Gopuff plans to open a digital-first retail store
- Gopuff is planning to open an omnichannel store in San Francisco outfitted with digital ordering kiosks and built to efficiently manage in-store and online orders, according to an application the company filed with the city.
- The application plan outlines what’s essentially a modified dark store. In-store shoppers will use digital terminals to order beverages, ice cream, diapers and other goods. Workers then pick those orders from a product storage area that also services online orders, and bring them out to the customer.
- A company spokesperson confirmed that Gopuff plans to open the San Francisco location along with additional retail stores, but declined to comment further on the format or expansion plans.
What happens when Gopuff opens one of its micro-fulfillment sites to the public?
That’s a question the fast-growing company seems curious to answer, judging by its recent application to the San Francisco Planning Department. Its proposed store model appears to do away with the self-service format common to grocery and convenience stores, relying instead on a “product stock area” common in dark stores where workers would fulfill both online and in-person kiosk orders. Its application outlined a separate “retail sales area” where shoppers can use the kiosks to browse Gopuff’s assortment and place an order, and where delivery orders are staged for drivers to pick up.
According to the company’s application, which was filed this spring, the roughly 12,000-square-foot store at 3535 Geary Blvd., which formerly housed a Pier One, will be open to the public from 9 a.m. to 6 p.m. daily and deliver orders 24 hours a day. The company expects between 50 and 100 orders daily to start, with the largest order volumes coming Friday and Saturday evenings.
Gopuff also aims to have no more than five workers in the store at a time. The staffers will be responsible for assembling orders and also providing customer service to in-store shoppers during retail hours, according to the application.

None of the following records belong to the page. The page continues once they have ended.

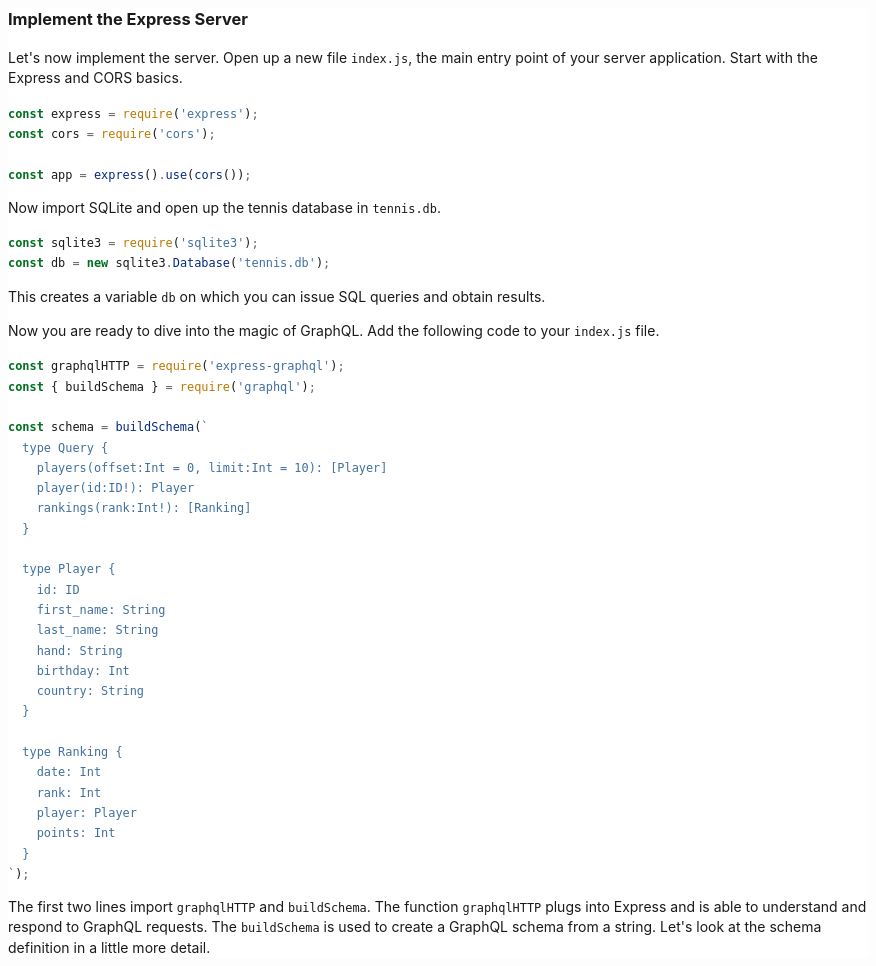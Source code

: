 ### Implement the Express Server

Let's now implement the server. Open up a new file `index.js`, the main entry point of your server application. Start with the Express and CORS basics.

```js
const express = require('express');
const cors = require('cors');

const app = express().use(cors());
```

Now import SQLite and open up the tennis database in `tennis.db`.

```js
const sqlite3 = require('sqlite3');
const db = new sqlite3.Database('tennis.db');
```

This creates a variable `db` on which you can issue SQL queries and obtain results.

Now you are ready to dive into the magic of GraphQL. Add the following code to your `index.js` file.

```js
const graphqlHTTP = require('express-graphql');
const { buildSchema } = require('graphql');

const schema = buildSchema(`
  type Query {
    players(offset:Int = 0, limit:Int = 10): [Player]
    player(id:ID!): Player
    rankings(rank:Int!): [Ranking]
  }

  type Player {
    id: ID
    first_name: String
    last_name: String
    hand: String
    birthday: Int
    country: String
  }

  type Ranking {
    date: Int
    rank: Int
    player: Player
    points: Int
  }
`);
```

The first two lines import `graphqlHTTP` and `buildSchema`. The function `graphqlHTTP` plugs into Express and is able to understand and respond to GraphQL requests. The `buildSchema` is used to create a GraphQL schema from a string. Let's look at the schema definition in a little more detail.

Recent media reports have noted that Gopuff is opening retail stores, including locations currently live in Florida and Texas. The San Francisco Business Times first reported the company’s store plan in that city, while the Philadelphia Inquirer reported this week that Gopuff plans to open a retail store in its hometown. But those reports haven’t yet described how the stores will operate aside from the fact they’ll serve both in-store and online shoppers.
A Gopuff spokesperson confirmed the company has opened locations in Florida and Texas to consumers.
Instead of creating separate spaces for online fulfillment and in-store shopping, or having a retail floor where shoppers and workers select products — a process that’s proving increasingly inefficient for brick-and-mortar grocers — in San Francisco Gopuff appears set to test a dual-purpose fulfillment space. The model calls to mind grocery stores before self-service came into fashion, where customers would place orders that clerks would then fulfill in backrooms. It’s also similar to more contemporary foodservice formats, including kiosk ordering at fast-food restaurants and the ghost kitchens in operation at stores like Kroger and Walmart, where workers fulfill online, pickup and walk-up orders.
A Gopuff spokesperson declined to say if the San Francisco model is being deployed at other retail stores, and indicated it isn’t the only model the company is building. Another spokesperson noted that the company gained talent in its acquisitions of alcohol retailers BevMo and Liquor Barn that has helped advance its retail strategy, and that delivery remains core to Gopuff’s business.
Since acquiring those two alcohol chains, Gopuff has turned some of the locations into fulfillment centers that include a wide range of products for delivery. Gopuff also recently acquired app-based coffee chain Bandit — further highlighting its focus on digital ordering and omnichannel retailing.
Gopuff is hardly the first online retailer to move into physical stores, joining a long list that includes large companies like Amazon and niche players like Warby Parker. This underscores the importance of bricks as well as clicks to companies’ retail strategies, even as the pandemic has boosted online shopping. But a strictly digital ordering model for in-store shoppers is unique among grocery and convenience stores, and could prove to be a useful test of shoppers’ expectations for convenience and store experience.
Gopuff offers delivery in hundreds of U.S. cities, making it a leader in the suddenly hot instant-needs e-commerce space. The company is facing pressure from European companies touting 15-minute delivery — roughly half the average delivery time Gopuff offers — as well as Instacart, which is scaling convenience delivery in partnership with brick-and-mortar grocers. DoorDash is also exploring ways to offer dark-store delivery for grocers to complement its Dashmart convenience service.